(EXERCISE) The result must match the data exactly, line for line.
★ ★ ★ ★
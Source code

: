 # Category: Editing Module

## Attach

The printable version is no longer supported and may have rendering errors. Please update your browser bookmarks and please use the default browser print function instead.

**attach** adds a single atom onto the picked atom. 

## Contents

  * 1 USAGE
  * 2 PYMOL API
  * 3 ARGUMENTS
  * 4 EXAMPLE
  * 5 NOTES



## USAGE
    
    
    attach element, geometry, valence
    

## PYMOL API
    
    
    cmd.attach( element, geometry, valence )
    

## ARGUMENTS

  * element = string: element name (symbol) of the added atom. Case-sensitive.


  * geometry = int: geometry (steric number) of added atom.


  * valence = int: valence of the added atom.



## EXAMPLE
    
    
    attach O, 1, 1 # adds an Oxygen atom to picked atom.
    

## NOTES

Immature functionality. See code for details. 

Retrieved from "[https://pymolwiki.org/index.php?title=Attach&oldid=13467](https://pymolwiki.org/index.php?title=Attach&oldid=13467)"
★ ★ ★ ★
(ANSWER SPACE)
Source code

: # Category: Editing Module

## Attach

The printable version is no longer supported and may have rendering errors. Please update your browser bookmarks and please use the default browser print function instead.

**attach** adds a single atom onto the picked atom. 

## Contents

  * 1 USAGE
  * 2 PYMOL API
  * 3 ARGUMENTS
  * 4 EXAMPLE
  * 5 NOTES



## USAGE
    
    
    attach element, geometry, valence
    

## PYMOL API
    
    
    cmd.attach( element, geometry, valence )
    

## ARGUMENTS

  * element = string: element name (symbol) of the added atom. Case-sensitive.


  * geometry = int: geometry (steric number) of added atom.


  * valence = int: valence of the added atom.



## EXAMPLE
    
    
    attach O, 1, 1 # adds an Oxygen atom to picked atom.
    

## NOTES

Immature functionality. See code for details. 

Retrieved from "[https://pymolwiki.org/index.php?title=Attach&oldid=13467](https://pymolwiki.org/index.php?title=Attach&oldid=13467)"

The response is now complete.